Mexico invests heavily in six new desalination projects

Mexico is investing more than one billion pesos in six initiatives to construct seawater reverse osmosis desalination plants on the country's coast where, according to national water authority Conagua, water availability is low while there is high potential for development.

Major projects are planned in Tijuana, the Baja California peninsular and in Sonora state Investment in the projects from Mexico's national infrastructure programme, Fonadin, totals more than 1,100 million pesos (US$ 75.5 million) while private sector investment is 1,850 pesos (US$ 127 million).

Desalination plants in Baja California Sur's state capital, La Paz, and in Los Cabos are scheduled to begin construction this year.

The first phase of the La Paz plant will have an output capacity of 17.3 Ml/d according to Conagua. Investment is estimated at 545 million pesos (US$ 37.4 million) with 60% coming from the private sector with Fonadin providing the balance.

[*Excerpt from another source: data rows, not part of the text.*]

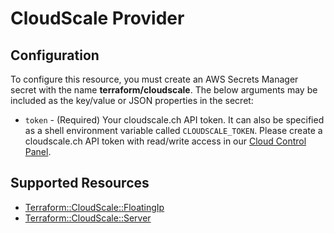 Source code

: # CloudScale Provider

## Configuration

To configure this resource, you must create an AWS Secrets Manager secret with the name **terraform/cloudscale**. The below arguments may be included as the key/value or JSON properties in the secret:

* `token` - (Required) Your cloudscale.ch API token. It can also be specified as a shell environment variable called `CLOUDSCALE_TOKEN`. Please create a cloudscale.ch API token with read/write access in our [Cloud Control Panel](https://control.cloudscale.ch/).


## Supported Resources

* [Terraform::CloudScale::FloatingIp](docs/providers/cloudscale/FloatingIp.md)
* [Terraform::CloudScale::Server](docs/providers/cloudscale/Server.md)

Degrémont México, has expressed interest in participating in the public tender to build the La Paz plant. And the North American Development Bank (NADB) is investing 320 million pesos (US$ 22 million) in a desalination plant at Ensenada city in Baja California state which is valued by Conagua at 517 million pesos (US$ 35.5 million).

Investment for the 35 Ml/d Los Cabos desalination plant, meanwhile, has yet to be disclosed.

Conagua's strategic project portfolio includes a 86.4 Ml/d seawater reverse osmosis desalination plant in Tijuana - a collaboration with the US -  two at Ensenada in in Baja California state; two in Baja California Sur at Los Cabos and La Paz; and one at San Carlos in Sonora state.

Other projects identified under Fonadin include a desalination plant in Quintana Roo state for the island beach resort, Cozumel.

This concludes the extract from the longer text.